Smallest feature size no longer correlates with transistor density in recent years. So manufacturers just use the number to convey increases in transistor density.

See https://en.wikichip.org/wiki/technology_node#History


That's why they do it. The sizes of Intel's 10nm is similar to or slightly smaller than everyone else's 7nm. Compare https://en.wikichip.org/wiki/7_nm_lithography_process and https://en.wikichip.org/wiki/10_nm_lithography_process .


I think bits of SRAM per unit of area is a benchmark that some people use, as it corresponds to something that's meaningful and measurable.


The problem is even that is flawed as things are going three dimensional.


So just start measuring in bits of SRAM per unit of volume?


That's a problematic metric as well because we don't know how much area the assist circuit takes up. Modern high-density SRAM cells cannot operate as is, they need an assist circuit to compensate for variations. For example for Intel's 10nm SRAM, they claim 77% area effiency (https://fuse.wikichip.org/news/525/iedm-2017-isscc-2018-inte...). But without those values, just bits/mm2 or so is problematic.


Hopefully their customers are more sophisticated than designing their chip based on a single number.


Well, after a while or is sort of public knowledge that 10nm Intel is about the same as 12nm AMD, etc.

But yes, the industry needs standardized advertising practices badly.


Uh, it's the other way around. 10nm Intel is 7nm global foundries. 22nm Intel is superior to 14nm global foundries.

Intel is the one that doesn't fudge their numbers.

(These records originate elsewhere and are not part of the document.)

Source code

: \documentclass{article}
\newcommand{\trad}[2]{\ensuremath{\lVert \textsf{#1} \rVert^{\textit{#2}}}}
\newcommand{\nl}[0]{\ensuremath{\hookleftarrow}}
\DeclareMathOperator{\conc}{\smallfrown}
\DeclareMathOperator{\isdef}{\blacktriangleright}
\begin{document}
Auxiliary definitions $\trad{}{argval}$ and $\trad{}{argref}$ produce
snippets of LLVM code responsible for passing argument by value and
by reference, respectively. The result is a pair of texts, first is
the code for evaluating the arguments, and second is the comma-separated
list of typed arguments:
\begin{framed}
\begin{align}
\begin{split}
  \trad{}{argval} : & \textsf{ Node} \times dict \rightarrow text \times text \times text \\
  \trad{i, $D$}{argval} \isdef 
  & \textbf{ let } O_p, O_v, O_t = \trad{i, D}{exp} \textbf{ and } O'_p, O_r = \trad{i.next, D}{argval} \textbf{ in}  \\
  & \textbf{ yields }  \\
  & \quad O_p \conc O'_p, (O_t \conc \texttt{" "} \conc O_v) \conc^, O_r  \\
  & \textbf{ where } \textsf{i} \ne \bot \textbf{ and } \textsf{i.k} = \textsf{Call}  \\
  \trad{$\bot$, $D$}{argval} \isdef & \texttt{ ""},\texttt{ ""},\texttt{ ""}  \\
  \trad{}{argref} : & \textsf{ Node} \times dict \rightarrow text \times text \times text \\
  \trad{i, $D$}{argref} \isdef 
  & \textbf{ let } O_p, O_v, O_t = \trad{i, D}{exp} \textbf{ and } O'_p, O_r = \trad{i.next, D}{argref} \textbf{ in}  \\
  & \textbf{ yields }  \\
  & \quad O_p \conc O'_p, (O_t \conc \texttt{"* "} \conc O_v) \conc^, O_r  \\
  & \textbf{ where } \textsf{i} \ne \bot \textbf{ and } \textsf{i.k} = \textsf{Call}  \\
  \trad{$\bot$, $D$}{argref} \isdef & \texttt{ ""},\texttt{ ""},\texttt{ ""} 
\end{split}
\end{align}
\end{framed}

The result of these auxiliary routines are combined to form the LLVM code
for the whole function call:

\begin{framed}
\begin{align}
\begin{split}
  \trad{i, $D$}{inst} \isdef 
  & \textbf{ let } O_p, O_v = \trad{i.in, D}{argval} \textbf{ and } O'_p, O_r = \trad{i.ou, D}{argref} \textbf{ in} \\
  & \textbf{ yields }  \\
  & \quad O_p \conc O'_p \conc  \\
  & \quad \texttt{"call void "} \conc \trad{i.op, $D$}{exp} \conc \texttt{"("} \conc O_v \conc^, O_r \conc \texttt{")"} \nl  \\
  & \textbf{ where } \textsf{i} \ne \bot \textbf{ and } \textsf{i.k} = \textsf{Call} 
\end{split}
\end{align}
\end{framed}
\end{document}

Intel still fudges their numbers. They just fudge their numbers less than everyone else.


How so?

The numbers don't seem to have much relation at all with all of the real process node numbers.


Even Intel's numbers are just marketing, however.

Everyone is fudging the numbers...

SemiWiki has a good overview of Intel 10nm vs GF 7nm:

https://www.semiwiki.com/forum/content/7191-iedm-2017-intel-...


For a while I think it was the other way around: Intel's processes were, in practice, actually substantially less dense than their competitors at the same nominal process node size.


>standardized advertising practices

Oh man, I wish this would happen in any industry...sadly, advertising doesn't seem to see any benefit. Why standardize when you can differentiate?